Find the lines of data that contain the string "firmographic", then list them.

▶ _Extracted material_:
· · · · ·
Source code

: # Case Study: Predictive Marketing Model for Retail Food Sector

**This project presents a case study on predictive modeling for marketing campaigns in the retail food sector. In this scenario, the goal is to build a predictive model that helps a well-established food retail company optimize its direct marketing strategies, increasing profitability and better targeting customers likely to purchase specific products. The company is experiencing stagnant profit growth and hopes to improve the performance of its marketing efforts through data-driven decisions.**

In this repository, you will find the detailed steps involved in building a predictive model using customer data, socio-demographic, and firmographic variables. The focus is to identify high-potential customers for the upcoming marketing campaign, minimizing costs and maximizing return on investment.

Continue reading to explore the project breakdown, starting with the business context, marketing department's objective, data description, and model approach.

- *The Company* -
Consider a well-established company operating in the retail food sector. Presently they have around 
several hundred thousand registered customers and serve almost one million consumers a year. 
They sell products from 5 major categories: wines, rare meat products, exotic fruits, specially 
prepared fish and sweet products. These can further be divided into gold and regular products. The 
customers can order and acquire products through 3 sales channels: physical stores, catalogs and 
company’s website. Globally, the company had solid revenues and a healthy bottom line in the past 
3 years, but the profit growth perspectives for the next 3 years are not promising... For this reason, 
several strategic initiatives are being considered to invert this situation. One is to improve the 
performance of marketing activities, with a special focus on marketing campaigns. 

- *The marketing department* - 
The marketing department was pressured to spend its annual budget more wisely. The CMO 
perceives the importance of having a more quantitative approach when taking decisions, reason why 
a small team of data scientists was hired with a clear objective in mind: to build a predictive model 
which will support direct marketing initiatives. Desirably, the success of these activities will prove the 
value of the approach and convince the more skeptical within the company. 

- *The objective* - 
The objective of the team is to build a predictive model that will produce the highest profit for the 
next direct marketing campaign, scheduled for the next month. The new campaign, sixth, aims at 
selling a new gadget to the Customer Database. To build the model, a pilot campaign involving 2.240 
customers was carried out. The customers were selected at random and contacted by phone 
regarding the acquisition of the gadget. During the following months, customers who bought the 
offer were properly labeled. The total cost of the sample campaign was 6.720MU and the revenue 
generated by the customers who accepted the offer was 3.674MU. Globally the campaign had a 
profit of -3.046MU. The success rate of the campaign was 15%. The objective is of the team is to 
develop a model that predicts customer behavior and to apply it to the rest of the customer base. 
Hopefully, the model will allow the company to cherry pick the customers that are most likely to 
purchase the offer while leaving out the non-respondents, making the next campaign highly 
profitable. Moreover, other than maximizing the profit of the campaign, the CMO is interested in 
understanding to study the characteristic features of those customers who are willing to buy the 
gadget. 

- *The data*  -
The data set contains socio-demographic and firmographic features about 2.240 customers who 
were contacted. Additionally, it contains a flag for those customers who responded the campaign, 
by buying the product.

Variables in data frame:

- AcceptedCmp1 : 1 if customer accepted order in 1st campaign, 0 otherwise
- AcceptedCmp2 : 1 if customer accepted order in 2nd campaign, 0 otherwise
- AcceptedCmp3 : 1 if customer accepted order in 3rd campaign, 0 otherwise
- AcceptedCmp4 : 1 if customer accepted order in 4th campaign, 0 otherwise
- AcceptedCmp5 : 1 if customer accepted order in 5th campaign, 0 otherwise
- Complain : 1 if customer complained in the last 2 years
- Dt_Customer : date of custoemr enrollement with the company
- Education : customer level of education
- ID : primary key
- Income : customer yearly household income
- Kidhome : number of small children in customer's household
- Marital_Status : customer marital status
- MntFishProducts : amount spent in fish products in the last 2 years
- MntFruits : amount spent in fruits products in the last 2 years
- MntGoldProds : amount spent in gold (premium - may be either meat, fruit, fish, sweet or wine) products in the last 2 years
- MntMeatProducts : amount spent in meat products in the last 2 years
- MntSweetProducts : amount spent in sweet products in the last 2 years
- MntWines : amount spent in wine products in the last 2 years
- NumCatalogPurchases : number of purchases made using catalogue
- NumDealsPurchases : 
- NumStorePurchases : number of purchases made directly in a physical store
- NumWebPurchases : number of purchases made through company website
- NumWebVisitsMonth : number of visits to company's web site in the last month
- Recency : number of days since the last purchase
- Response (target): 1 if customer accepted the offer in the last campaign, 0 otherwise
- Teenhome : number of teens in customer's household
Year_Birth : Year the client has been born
· · · · ·
▶ _Answer to the exercise_:
In this repository, you will find the detailed steps involved in building a predictive model using customer data, socio-demographic, and firmographic variables. The focus is to identify high-potential customers for the upcoming marketing campaign, minimizing costs and maximizing return on investment.
The data set contains socio-demographic and firmographic features about 2.240 customers who 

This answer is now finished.